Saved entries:
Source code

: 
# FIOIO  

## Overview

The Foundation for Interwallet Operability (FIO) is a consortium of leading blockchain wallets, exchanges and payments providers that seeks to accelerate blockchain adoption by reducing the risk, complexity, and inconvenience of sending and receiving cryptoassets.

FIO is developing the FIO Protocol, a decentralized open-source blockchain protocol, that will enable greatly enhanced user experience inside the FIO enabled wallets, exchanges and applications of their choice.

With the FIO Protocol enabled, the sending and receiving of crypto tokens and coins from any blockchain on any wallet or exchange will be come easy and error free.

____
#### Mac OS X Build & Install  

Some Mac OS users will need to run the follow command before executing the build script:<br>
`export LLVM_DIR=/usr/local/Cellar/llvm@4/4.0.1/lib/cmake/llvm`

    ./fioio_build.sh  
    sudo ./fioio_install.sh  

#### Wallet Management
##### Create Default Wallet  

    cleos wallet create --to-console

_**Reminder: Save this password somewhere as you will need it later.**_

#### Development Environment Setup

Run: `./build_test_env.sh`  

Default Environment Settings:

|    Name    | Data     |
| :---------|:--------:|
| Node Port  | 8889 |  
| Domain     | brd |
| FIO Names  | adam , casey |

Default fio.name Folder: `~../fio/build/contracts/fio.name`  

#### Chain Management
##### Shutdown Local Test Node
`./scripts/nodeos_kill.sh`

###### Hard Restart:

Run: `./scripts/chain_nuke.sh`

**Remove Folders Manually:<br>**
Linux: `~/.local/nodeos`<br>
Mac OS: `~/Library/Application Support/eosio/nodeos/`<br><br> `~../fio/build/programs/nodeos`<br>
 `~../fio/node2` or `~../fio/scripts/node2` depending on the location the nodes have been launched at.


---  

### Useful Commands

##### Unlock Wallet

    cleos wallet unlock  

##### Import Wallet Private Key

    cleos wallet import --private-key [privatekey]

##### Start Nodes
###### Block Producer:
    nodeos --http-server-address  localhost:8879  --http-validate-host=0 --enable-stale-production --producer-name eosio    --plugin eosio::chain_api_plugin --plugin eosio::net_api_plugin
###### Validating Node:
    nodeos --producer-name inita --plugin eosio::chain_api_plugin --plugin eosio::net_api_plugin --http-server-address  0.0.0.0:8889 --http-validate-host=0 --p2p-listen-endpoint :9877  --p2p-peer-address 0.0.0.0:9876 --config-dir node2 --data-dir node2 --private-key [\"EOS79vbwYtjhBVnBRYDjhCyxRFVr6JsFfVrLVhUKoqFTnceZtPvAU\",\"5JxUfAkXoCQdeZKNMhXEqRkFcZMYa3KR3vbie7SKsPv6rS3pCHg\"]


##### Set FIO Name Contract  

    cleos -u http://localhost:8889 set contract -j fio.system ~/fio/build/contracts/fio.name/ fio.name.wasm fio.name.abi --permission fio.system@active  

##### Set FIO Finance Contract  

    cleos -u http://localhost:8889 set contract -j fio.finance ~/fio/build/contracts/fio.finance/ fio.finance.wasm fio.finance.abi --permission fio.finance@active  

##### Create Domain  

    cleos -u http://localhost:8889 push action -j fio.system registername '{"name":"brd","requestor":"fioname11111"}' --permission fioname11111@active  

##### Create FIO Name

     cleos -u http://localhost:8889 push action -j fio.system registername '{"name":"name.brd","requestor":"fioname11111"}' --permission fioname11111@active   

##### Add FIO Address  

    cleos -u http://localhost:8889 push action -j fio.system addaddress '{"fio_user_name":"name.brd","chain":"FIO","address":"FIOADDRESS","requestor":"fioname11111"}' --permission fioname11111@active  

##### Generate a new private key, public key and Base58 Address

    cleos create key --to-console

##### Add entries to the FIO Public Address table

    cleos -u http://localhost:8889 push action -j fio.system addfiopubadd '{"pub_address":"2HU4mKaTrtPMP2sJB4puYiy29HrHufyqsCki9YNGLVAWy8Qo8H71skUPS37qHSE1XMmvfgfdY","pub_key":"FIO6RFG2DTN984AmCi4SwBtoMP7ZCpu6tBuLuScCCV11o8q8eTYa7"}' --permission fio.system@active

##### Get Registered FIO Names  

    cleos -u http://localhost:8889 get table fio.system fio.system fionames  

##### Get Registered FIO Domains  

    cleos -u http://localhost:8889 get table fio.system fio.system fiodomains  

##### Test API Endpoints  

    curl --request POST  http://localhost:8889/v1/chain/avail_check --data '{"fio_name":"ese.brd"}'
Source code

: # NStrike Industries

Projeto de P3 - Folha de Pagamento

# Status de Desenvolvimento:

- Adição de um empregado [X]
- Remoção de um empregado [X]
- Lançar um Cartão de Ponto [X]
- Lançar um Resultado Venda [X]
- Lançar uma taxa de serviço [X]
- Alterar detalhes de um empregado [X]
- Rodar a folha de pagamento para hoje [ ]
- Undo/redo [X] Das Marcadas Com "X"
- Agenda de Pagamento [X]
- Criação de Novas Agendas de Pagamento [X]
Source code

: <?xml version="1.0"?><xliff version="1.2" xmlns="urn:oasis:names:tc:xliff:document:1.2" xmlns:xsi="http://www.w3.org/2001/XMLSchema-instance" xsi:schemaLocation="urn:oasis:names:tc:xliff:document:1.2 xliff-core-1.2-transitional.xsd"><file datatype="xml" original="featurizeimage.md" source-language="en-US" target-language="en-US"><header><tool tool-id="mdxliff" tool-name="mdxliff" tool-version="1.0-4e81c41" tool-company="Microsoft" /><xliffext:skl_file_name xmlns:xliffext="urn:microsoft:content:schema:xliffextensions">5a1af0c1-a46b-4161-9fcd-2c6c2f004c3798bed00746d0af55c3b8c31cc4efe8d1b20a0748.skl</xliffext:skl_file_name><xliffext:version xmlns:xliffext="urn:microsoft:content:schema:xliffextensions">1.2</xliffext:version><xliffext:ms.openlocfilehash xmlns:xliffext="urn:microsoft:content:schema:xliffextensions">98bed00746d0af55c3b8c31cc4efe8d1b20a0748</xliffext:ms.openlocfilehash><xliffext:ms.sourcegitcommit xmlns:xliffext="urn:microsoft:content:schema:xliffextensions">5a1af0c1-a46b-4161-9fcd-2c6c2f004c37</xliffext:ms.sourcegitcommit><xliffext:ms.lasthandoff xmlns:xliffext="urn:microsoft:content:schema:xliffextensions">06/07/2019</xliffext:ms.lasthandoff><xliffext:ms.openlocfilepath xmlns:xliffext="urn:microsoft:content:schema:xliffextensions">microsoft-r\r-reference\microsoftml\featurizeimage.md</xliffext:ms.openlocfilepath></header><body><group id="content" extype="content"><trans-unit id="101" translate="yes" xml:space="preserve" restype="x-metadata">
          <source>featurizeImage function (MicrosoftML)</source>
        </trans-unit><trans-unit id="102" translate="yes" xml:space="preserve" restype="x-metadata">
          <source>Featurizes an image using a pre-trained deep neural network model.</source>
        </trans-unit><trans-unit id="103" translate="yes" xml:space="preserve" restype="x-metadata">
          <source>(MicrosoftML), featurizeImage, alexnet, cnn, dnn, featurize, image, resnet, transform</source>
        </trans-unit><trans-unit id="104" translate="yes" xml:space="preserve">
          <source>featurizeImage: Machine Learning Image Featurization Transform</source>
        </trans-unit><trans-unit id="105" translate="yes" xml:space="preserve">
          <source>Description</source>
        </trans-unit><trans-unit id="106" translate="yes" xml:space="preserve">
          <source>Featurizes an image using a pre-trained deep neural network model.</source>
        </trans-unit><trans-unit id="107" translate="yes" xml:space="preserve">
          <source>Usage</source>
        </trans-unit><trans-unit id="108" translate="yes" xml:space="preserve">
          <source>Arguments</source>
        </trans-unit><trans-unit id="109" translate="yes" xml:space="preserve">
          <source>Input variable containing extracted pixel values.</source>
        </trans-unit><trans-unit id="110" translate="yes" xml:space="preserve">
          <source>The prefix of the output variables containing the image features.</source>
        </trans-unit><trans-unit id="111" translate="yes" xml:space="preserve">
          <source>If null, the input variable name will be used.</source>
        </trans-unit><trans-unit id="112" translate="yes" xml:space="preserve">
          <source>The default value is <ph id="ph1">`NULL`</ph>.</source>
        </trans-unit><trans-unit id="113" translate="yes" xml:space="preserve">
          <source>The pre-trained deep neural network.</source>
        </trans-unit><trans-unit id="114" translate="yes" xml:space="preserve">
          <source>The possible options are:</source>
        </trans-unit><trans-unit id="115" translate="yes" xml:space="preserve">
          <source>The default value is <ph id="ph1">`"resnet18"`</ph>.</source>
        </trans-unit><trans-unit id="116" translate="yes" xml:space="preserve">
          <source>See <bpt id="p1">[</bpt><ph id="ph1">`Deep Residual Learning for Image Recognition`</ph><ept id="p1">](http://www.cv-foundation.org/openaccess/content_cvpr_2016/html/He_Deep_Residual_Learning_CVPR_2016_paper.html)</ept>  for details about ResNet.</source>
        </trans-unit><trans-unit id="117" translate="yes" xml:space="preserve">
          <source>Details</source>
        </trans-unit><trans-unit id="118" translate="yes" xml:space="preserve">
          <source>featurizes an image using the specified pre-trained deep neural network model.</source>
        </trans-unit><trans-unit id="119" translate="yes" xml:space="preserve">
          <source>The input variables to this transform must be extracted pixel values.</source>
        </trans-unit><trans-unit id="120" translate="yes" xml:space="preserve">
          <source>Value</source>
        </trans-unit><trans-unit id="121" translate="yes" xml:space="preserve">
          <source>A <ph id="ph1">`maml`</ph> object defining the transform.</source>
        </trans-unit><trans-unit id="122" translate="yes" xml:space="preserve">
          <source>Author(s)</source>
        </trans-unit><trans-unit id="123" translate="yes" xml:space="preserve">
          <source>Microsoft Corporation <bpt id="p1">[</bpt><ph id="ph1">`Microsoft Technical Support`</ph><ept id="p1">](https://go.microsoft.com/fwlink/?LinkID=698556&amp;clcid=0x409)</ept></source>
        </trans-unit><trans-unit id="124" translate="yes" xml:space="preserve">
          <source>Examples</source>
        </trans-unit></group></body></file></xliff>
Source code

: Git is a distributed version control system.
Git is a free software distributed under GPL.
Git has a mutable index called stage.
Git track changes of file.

Assignment
From the data above, output exactly the lines between the one containing "##### Create Domain" and the one containing "##### Add FIO Address", counting both of them.

Exercise solution
##### Create Domain  

    cleos -u http://localhost:8889 push action -j fio.system registername '{"name":"brd","requestor":"fioname11111"}' --permission fioname11111@active  

##### Create FIO Name

     cleos -u http://localhost:8889 push action -j fio.system registername '{"name":"name.brd","requestor":"fioname11111"}' --permission fioname11111@active   

##### Add FIO Address  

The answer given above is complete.